# [RECORDS SUPPLIED]

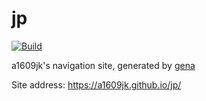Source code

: # jp

[![Build](https://github.com/a1609jk/jp/actions/workflows/generate.yml/badge.svg)](https://github.com/a1609jk/jp/actions/workflows/generate.yml)

a1609jk's navigation site, generated by [gena](https://github.com/x1ah/gena)

Site address: https://a1609jk.github.io/jp/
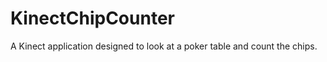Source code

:KinectChipCounter
=================

A Kinect application designed to look at a poker table and count the chips.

# [EXERCISE AIM]
Gather each line of the records holding the string "github".

# [RESULT]
[![Build](https://github.com/a1609jk/jp/actions/workflows/generate.yml/badge.svg)](https://github.com/a1609jk/jp/actions/workflows/generate.yml)
a1609jk's navigation site, generated by [gena](https://github.com/x1ah/gena)
Site address: https://a1609jk.github.io/jp/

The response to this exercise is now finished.